The company forecast 2019 net income of $3.6 billion which looks shy of estimates (~ $3.7 billion). Sales growth is expected to be 7% in 2019.
Q4 adjusted EPS was $2.30 and Q4 net sales came in at $8.34 billion – that looks like a miss on both counts to me.
(Bloomberg)
I’m no Deere expert, but I’d be willing to bet it’s the guidance and margin headwind commentary that everyone will focus on. Just scanning this 8K for the usual buzzwords produces the following excerpt:
In the fourth quarter, farm machinery sales in the Americas made further gains while construction-equipment sales continued to move higher, helped in part by our Wirtgen road-building business, whose financial contribution has exceeded our original forecasts. At the same time, the company has continued to face cost pressures for raw materials such as steel, which are being addressed through pricing actions and ongoing cost management.

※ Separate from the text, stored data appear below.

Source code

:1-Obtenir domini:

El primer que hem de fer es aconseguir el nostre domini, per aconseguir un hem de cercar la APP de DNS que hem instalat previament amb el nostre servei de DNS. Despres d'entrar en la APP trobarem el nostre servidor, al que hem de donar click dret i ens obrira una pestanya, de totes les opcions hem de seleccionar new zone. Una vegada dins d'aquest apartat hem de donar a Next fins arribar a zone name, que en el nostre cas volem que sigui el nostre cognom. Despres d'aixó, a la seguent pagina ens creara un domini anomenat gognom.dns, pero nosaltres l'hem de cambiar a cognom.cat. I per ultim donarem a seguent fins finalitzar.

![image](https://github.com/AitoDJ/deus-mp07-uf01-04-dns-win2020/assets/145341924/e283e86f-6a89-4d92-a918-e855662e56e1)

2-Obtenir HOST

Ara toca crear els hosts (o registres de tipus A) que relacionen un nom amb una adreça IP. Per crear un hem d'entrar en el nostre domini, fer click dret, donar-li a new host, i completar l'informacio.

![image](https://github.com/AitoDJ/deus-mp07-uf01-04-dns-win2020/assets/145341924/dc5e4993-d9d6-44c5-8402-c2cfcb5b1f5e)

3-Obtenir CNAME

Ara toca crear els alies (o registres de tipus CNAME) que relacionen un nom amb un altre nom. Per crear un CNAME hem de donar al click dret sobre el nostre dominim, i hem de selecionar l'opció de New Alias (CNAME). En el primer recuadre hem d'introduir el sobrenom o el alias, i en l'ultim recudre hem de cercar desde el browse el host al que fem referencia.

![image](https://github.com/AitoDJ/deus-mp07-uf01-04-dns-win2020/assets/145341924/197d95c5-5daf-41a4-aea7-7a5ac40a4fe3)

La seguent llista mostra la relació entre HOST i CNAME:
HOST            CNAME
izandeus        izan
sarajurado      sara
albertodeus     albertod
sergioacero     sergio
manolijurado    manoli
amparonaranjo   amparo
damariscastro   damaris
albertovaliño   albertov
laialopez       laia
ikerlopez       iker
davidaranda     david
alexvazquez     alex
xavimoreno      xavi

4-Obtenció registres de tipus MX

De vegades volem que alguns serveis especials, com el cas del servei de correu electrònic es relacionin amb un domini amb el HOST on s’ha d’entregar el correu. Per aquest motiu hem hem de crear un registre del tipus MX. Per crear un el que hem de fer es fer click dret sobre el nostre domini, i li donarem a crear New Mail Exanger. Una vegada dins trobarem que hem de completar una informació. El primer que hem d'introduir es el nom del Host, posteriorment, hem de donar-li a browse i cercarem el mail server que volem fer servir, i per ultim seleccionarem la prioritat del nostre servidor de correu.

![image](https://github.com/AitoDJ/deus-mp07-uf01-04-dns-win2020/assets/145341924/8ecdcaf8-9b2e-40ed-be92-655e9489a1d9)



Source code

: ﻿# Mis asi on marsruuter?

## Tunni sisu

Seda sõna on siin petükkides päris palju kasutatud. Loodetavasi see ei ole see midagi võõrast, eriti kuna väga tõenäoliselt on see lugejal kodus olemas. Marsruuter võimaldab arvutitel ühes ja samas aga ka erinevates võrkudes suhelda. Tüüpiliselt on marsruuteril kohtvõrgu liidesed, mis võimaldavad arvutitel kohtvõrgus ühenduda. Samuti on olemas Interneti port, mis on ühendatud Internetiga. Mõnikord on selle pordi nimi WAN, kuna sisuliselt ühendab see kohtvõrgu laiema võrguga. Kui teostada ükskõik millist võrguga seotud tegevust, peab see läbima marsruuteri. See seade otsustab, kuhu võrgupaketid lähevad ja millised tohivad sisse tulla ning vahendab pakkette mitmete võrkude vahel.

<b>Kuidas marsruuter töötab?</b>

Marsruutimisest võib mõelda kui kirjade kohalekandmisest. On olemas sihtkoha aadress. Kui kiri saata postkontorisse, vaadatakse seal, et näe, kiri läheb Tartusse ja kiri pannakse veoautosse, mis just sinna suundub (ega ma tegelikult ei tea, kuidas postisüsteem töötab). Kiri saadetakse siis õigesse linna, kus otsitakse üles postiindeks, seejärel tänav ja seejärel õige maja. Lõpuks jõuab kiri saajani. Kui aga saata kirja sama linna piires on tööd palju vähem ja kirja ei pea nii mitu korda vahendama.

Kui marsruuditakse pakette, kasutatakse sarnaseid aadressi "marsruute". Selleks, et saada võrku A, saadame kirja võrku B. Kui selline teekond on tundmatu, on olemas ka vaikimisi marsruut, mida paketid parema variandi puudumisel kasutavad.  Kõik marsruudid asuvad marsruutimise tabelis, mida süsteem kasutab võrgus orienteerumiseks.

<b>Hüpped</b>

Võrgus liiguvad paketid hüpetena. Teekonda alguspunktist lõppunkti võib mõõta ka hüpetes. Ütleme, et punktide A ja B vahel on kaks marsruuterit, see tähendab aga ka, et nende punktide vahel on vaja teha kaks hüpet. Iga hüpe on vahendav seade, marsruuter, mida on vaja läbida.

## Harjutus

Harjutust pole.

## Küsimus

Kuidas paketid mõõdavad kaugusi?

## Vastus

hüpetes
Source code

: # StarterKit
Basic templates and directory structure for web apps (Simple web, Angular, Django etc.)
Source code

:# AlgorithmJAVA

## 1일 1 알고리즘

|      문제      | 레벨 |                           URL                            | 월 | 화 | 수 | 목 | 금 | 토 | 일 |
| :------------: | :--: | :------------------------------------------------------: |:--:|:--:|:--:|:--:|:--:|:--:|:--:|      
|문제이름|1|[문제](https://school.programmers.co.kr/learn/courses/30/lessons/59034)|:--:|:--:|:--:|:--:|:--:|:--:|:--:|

So there’s a reference to rising input costs (one of the things nobody wants to hear) and also to the company mitigating that by raising prices.
Again, I’m no Deere analyst, but this looks to me like a top and bottom line current quarter miss paired with slightly disappointing year-ahead guidance coupled with a mention of rising costs for metals and other inputs which the company is trying to mitigate by passing along the pain via “pricing actions.”
In other words, this looks like it checks all the boxes when it comes to what everybody is looking for in terms of warnings.
Obviously, Deere goes out of their way to emphasize how strong their performance has been and you can read the filing for yourself (linked above), but the shares are down pretty handily in thin pre-market trading, so the initial read from investors appears to be negative.